What you should do | Output only the lines of the entries that follow, starting at the one with "completenes, cardinality, uniqueness, length, dictionnary" and running down to the one with "Exemples : online archive", both included and unchanged.

*** Opening Available data ***

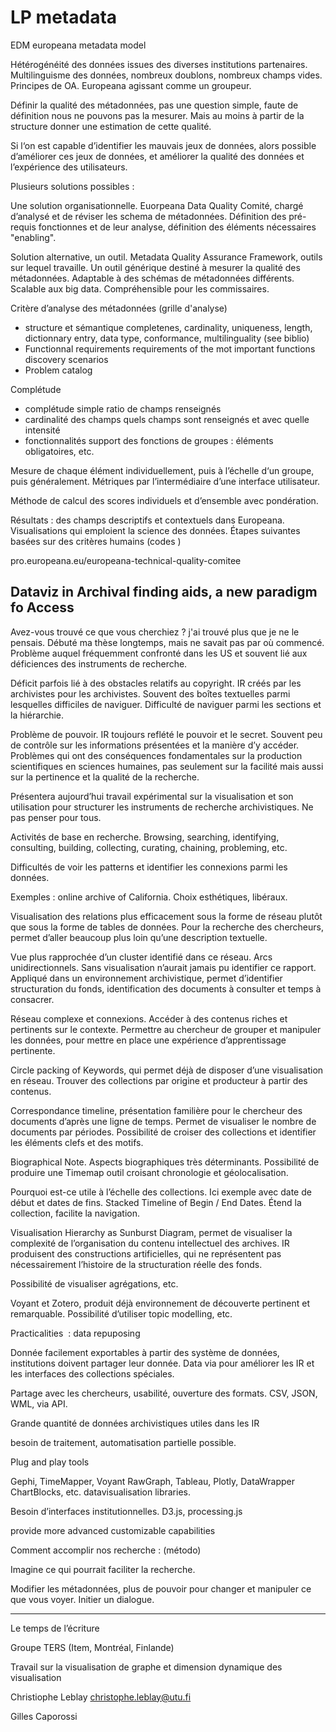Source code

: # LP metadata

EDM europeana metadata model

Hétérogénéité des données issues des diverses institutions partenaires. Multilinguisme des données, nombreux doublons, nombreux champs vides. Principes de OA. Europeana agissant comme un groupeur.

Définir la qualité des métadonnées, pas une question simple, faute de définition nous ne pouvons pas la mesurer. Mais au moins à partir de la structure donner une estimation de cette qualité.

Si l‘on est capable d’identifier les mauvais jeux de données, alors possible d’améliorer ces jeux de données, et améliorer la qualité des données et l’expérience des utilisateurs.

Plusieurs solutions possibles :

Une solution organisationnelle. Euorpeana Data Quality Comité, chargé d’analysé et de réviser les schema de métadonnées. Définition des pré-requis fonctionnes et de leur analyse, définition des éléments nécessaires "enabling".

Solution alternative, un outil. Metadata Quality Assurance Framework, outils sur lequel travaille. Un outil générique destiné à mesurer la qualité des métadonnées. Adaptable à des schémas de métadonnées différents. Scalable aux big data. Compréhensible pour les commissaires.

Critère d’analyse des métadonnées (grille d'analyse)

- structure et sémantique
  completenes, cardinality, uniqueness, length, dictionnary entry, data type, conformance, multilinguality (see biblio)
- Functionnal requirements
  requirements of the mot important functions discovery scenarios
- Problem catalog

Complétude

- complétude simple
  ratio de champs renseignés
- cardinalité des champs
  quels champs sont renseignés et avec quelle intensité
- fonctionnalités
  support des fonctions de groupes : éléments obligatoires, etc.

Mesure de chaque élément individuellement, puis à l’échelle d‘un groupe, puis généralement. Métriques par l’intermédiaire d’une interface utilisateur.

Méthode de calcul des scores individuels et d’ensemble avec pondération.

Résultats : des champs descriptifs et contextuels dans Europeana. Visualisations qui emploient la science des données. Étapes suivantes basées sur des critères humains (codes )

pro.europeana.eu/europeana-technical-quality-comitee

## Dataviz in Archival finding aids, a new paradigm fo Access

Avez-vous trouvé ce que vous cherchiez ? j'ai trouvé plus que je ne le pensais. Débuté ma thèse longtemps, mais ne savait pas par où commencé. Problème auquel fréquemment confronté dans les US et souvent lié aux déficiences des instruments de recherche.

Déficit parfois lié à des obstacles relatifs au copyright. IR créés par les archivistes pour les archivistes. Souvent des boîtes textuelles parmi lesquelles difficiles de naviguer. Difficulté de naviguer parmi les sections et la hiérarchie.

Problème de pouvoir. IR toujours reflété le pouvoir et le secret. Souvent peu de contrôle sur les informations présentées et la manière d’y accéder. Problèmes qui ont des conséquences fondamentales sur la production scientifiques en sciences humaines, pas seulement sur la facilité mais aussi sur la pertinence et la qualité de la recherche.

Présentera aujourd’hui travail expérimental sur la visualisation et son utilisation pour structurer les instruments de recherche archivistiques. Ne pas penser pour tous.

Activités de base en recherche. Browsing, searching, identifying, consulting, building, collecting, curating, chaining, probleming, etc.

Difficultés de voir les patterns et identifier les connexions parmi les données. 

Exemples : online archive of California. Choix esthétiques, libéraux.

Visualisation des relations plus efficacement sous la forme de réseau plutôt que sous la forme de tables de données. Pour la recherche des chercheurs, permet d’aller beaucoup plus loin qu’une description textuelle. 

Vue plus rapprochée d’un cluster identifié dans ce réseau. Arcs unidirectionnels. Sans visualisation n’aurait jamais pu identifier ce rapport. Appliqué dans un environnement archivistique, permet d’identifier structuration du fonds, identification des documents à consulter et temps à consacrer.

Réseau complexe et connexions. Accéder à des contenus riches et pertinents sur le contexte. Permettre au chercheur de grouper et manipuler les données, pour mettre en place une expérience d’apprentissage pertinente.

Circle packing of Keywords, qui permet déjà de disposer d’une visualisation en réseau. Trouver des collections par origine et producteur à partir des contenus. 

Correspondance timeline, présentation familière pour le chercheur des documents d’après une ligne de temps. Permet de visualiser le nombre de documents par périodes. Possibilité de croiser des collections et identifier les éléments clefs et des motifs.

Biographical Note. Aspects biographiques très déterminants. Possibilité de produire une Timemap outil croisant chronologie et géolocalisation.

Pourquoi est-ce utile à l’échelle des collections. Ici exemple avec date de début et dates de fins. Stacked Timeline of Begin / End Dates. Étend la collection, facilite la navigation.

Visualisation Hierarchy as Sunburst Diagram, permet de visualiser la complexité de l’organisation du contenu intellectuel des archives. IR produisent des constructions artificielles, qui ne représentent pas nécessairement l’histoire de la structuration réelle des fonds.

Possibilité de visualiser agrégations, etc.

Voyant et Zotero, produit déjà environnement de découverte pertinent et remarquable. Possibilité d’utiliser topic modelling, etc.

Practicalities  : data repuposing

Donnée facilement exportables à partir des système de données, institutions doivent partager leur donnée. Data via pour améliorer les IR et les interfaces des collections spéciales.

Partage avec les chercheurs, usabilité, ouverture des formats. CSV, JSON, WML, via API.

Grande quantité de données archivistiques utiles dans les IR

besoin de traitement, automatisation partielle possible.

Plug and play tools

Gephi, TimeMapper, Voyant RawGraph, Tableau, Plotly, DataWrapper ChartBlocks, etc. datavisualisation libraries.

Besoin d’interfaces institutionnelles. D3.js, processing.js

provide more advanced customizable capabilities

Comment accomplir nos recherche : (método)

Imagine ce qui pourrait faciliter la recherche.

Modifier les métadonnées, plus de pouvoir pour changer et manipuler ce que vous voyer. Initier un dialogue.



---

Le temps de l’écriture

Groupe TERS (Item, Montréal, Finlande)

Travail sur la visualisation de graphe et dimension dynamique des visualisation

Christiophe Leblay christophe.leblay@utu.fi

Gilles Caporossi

*** Closing Available data ***

Answer section |
  completenes, cardinality, uniqueness, length, dictionnary entry, data type, conformance, multilinguality (see biblio)
- Functionnal requirements
  requirements of the mot important functions discovery scenarios
- Problem catalog

Complétude

- complétude simple
  ratio de champs renseignés
- cardinalité des champs
  quels champs sont renseignés et avec quelle intensité
- fonctionnalités
  support des fonctions de groupes : éléments obligatoires, etc.

Mesure de chaque élément individuellement, puis à l’échelle d‘un groupe, puis généralement. Métriques par l’intermédiaire d’une interface utilisateur.

Méthode de calcul des scores individuels et d’ensemble avec pondération.

Résultats : des champs descriptifs et contextuels dans Europeana. Visualisations qui emploient la science des données. Étapes suivantes basées sur des critères humains (codes )

pro.europeana.eu/europeana-technical-quality-comitee

## Dataviz in Archival finding aids, a new paradigm fo Access

Avez-vous trouvé ce que vous cherchiez ? j'ai trouvé plus que je ne le pensais. Débuté ma thèse longtemps, mais ne savait pas par où commencé. Problème auquel fréquemment confronté dans les US et souvent lié aux déficiences des instruments de recherche.

Déficit parfois lié à des obstacles relatifs au copyright. IR créés par les archivistes pour les archivistes. Souvent des boîtes textuelles parmi lesquelles difficiles de naviguer. Difficulté de naviguer parmi les sections et la hiérarchie.

Problème de pouvoir. IR toujours reflété le pouvoir et le secret. Souvent peu de contrôle sur les informations présentées et la manière d’y accéder. Problèmes qui ont des conséquences fondamentales sur la production scientifiques en sciences humaines, pas seulement sur la facilité mais aussi sur la pertinence et la qualité de la recherche.

Présentera aujourd’hui travail expérimental sur la visualisation et son utilisation pour structurer les instruments de recherche archivistiques. Ne pas penser pour tous.

Activités de base en recherche. Browsing, searching, identifying, consulting, building, collecting, curating, chaining, probleming, etc.

Difficultés de voir les patterns et identifier les connexions parmi les données. 

Exemples : online archive of California. Choix esthétiques, libéraux.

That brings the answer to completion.